1. Prioritize creative, social, and community-focused mechanics.
Players who prefer platform-style games rank customization and playing with friends as highly as gameplay; graphics are secondary.
This represents a significant shift in what drives gaming success. While traditional AAA studios continue investing millions in high-fidelity graphics, players most highly value social, creative elements, and gameplay.
What does this mean for brands?
- Community over polish: Brands should prioritize experiences that enable social interaction and user creativity over high-production value activations.
- Authentic integration: In platforms like Roblox, Fortnite, and Minecraft, success comes from enabling player expression, not interrupting it.
The data backs this up. Young people aged between 2 and 17 are 20% more likely than gamers aged 35 and older to prefer playing the shortlist of games that are most popular among their peers.
These aren’t just games anymore – they’re cultural hubs.
2. User-generated content wins out as platform economies grow.
About 80% of gamers in Bain’s 2024 survey said they had played a game featuring player-made levels, modes, or items. In this year’s survey, almost half of game content creators reported spending more time creating than they did last year.

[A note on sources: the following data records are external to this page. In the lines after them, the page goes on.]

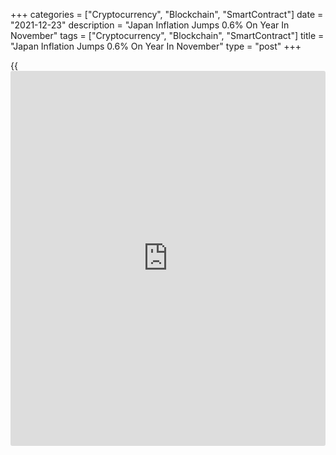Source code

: +++
categories = ["Cryptocurrency", "Blockchain", "SmartContract"]
date = "2021-12-23"
description = "Japan Inflation Jumps 0.6% On Year In November"
tags = ["Cryptocurrency", "Blockchain", "SmartContract"]
title = "Japan Inflation Jumps 0.6% On Year In November"
type = "post"
+++

{{<iframe id="large-banner" src="https://www.bounty.group/#slide=6.0" width="100%" height="600" scrolling="no" style="border: 0px solid rgb(216, 221, 230); border-radius: 3px;">}}

Overall nationwide consumer prices in Japan were up 0.6 percent on year
in November, the Ministry of Internal Affairs and Communications said on
Friday - beating forecasts for 0.4 percent and up from 0.1 percent in
October.

Core CPI, which excludes volatile food prices, climbed an annual 0.5
percent - also exceeding expectations for 0.4 percent and up from 0.1
percent in the previous month.

Individually, prices were higher for food, housing, fuel, furniture,
clothing and recreation; they were lower for medical care,
transportation and communication.

On a seasonally adjusted monthly basis, overall inflation and core CPI
both rose 0.3 percent.

For comments and feedback [contact](https://www.playgroundfx.com/contact/): editorial@rtt[news](https://www.letsplayfx.com/blog/forex-news-website/).com

[Economic News][1]

 **What parts of the world are seeing the best (and worst) economic
performances lately? Click[here][2] to check out our [Econ Scorecard][2]
and find out! See up-to-the-moment [ranking](https://www.playgroundfx.com/blog/crypto-exchange-ranking/)s for the best and worst
performers in [GDP][3], [unemployment rate][4], [inflation][5] and much
more.**

   1. www.rtt[news](https://www.letsplayfx.com/blog/forex-news-website/).com/Content/EconomicNews.aspx
   2. www.rtt[news](https://www.letsplayfx.com/blog/forex-news-website/).com/economic-scorecard/world-rank/industrial-production/highest-performance.aspx
   3. www.rtt[news](https://www.letsplayfx.com/blog/forex-news-website/).com/economic-scorecard/world-rank/GDP/highest-performance.aspx
   4. www.rtt[news](https://www.letsplayfx.com/blog/forex-news-website/).com/economic-scorecard/world-rank/unemployment-rate/lowest-performance.aspx
   5. www.rtt[news](https://www.letsplayfx.com/blog/forex-news-website/).com/economic-scorecard/world-rank/CPI/highest-performance.aspx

This shift mirrors what’s happening across all media: YouTube led all media companies in TV viewing time in May, the number of musical artists on Spotify earning more than $100,000 annually has roughly tripled since 2017, and Substack increased its paid subscriptions from 3 million in early 2024 to 5 million about a year later.
Gaming platforms are building a new creative economy, where users aren’t just consuming content; they’re building entire worlds, experiences, and communities.
3. Build multi-channel ecosystems not games.
Around a quarter of gamers’ time spent consuming other media is focused on engaging with game-related IP.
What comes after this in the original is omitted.